The Company has also agreed to grant the Underwriters an over-allotment
option to purchase an additional 2,950,830 Common Shares at the Offering
Price, exercisable in whole or in part, for a period ending 30 days
following the Closing Date. In the event the over-allotment option is
exercised in full, the aggregate gross proceeds of the Offering will be
C$69,000,242.
The Common Shares will be offered in the provinces of Ontario, Alberta,
Manitoba and British Columbia by short form prospectus, and in such other
jurisdictions, including the United States and in those jurisdictions
outside of Canada and the United States which are agreed to by the Company
and the Underwriters, where the Common Shares can be issued on a private
placement basis, exempt from any prospectus, registration or other similar
requirements.
The Offering is expected to close on or about April 30, 2015 (the "Closing
Date") and is subject to certain conditions including, but not limited to,
the receipt of all necessary approvals including the approval of the Toronto
Stock Exchange and the NASDAQ Stock Market.
The Company intends to use the net proceeds from the Offering for future
growth, working capital and general corporate purposes.

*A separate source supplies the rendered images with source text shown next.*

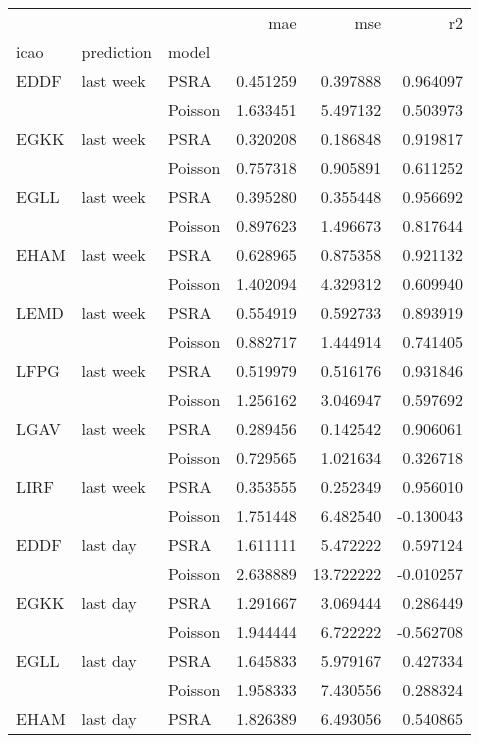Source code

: \begin{tabular}{lllrrr}
\toprule
     &          &      &       mae &        mse &        r2 \\
icao & prediction & model &           &            &           \\
\midrule
EDDF & last week & PSRA &  0.451259 &   0.397888 &  0.964097 \\
     &          & Poisson &  1.633451 &   5.497132 &  0.503973 \\
EGKK & last week & PSRA &  0.320208 &   0.186848 &  0.919817 \\
     &          & Poisson &  0.757318 &   0.905891 &  0.611252 \\
EGLL & last week & PSRA &  0.395280 &   0.355448 &  0.956692 \\
     &          & Poisson &  0.897623 &   1.496673 &  0.817644 \\
EHAM & last week & PSRA &  0.628965 &   0.875358 &  0.921132 \\
     &          & Poisson &  1.402094 &   4.329312 &  0.609940 \\
LEMD & last week & PSRA &  0.554919 &   0.592733 &  0.893919 \\
     &          & Poisson &  0.882717 &   1.444914 &  0.741405 \\
LFPG & last week & PSRA &  0.519979 &   0.516176 &  0.931846 \\
     &          & Poisson &  1.256162 &   3.046947 &  0.597692 \\
LGAV & last week & PSRA &  0.289456 &   0.142542 &  0.906061 \\
     &          & Poisson &  0.729565 &   1.021634 &  0.326718 \\
LIRF & last week & PSRA &  0.353555 &   0.252349 &  0.956010 \\
     &          & Poisson &  1.751448 &   6.482540 & -0.130043 \\
EDDF & last day & PSRA &  1.611111 &   5.472222 &  0.597124 \\
     &          & Poisson &  2.638889 &  13.722222 & -0.010257 \\
EGKK & last day & PSRA &  1.291667 &   3.069444 &  0.286449 \\
     &          & Poisson &  1.944444 &   6.722222 & -0.562708 \\
EGLL & last day & PSRA &  1.645833 &   5.979167 &  0.427334 \\
     &          & Poisson &  1.958333 &   7.430556 &  0.288324 \\
EHAM & last day & PSRA &  1.826389 &   6.493056 &  0.540865 \\

\end{tabular}
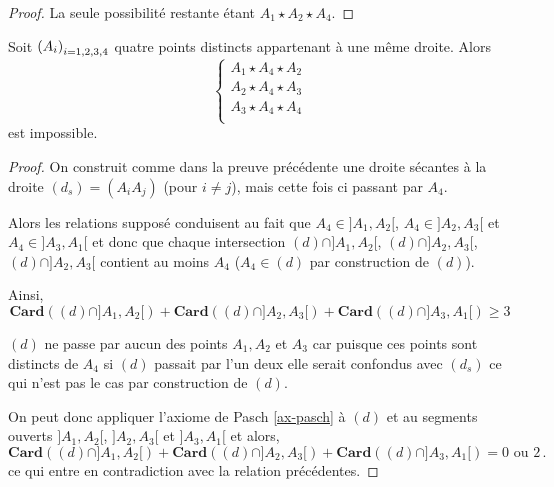 \begin{cor}
\begin{proof}
        La seule possibilité restante étant $A_1 \star A_2 \star A_4$.
    \end{proof}
\end{cor}
\begin{lem}\label{lem-impossibiliteunpointentretous}
Soit $\left(A_{i}\right)_{i = 1,2,3,4}$ quatre points distincts appartenant à une même droite. Alors
    \begin{equation*}
        \left\{
            \begin{array}{c}
                 A_{1} \star A_{4} \star A_{2} \\
                 A_{2} \star A_{4} \star A_{3}\\
                 A_{3} \star A_{4} \star A_{4}\\
            \end{array}
            \right. 
    \end{equation*}
est impossible.
    \begin{proof}
        On construit comme dans la preuve précédente une droite sécantes à la droite $(d_s)=(A_i A_j)$ (pour $i\neq j$), mais cette fois ci passant par $A_4$. 
        
        Alors les relations supposé conduisent au fait que $A_4\in ]A_1,A_2[$,   $A_4\in ]A_2,A_3[$ et $A_4\in ]A_3,A_1[$ et donc que chaque intersection $(d)\cap ]A_1,A_2[$, $(d)\cap ]A_2,A_3[$, $(d)\cap ]A_2,A_3[$ contient au moins $A_4$ ($A_4\in (d)$ par construction de $(d)$).

        Ainsi,
        \begin{equation*}
           \mathbf{Card}\left((d)\cap]A_1,A_2[\right)+\mathbf{Card}\left((d)\cap]A_2,A_3[\right)+\mathbf{Card}\left((d)\cap]A_3,A_1[\right) \geq 3
        \end{equation*}

        $(d)$ ne passe par aucun des points $A_1,A_2$ et $A_3$ car puisque ces points sont distincts de $A_4$ si $(d)$ passait par l'un deux elle serait confondus avec $(d_s)$ ce qui n'est pas le cas par construction de $(d)$.

        On peut donc appliquer l'axiome de Pasch \ref{ax-pasch} à $(d)$ et au segments ouverts $]A_1,A_2[$, $ ]A_2,A_3[$ et $ ]A_3,A_1[$ et alors,
        \begin{equation*}
            \mathbf{Card}\left((d)\cap]A_1,A_2[\right)+\mathbf{Card}\left((d)\cap]A_2,A_3[\right)+\mathbf{Card}\left((d)\cap]A_3,A_1[\right) = 0 \text{ ou }2\,.
        \end{equation*}
        ce qui entre en contradiction avec la relation précédentes.
    \end{proof}
\end{lem}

This press release shall not constitute an offer to sell or the solicitation
of an offer to buy nor shall there be any sale of the securities in the
United States or in any other jurisdiction in which such offer, solicitation
or sale would be unlawful. The securities have not been registered under the
United States Securities Act of 1933, as amended, and may not be offered or
sold in the United States absent registration or an applicable exemption
from the registration requirements thereunder.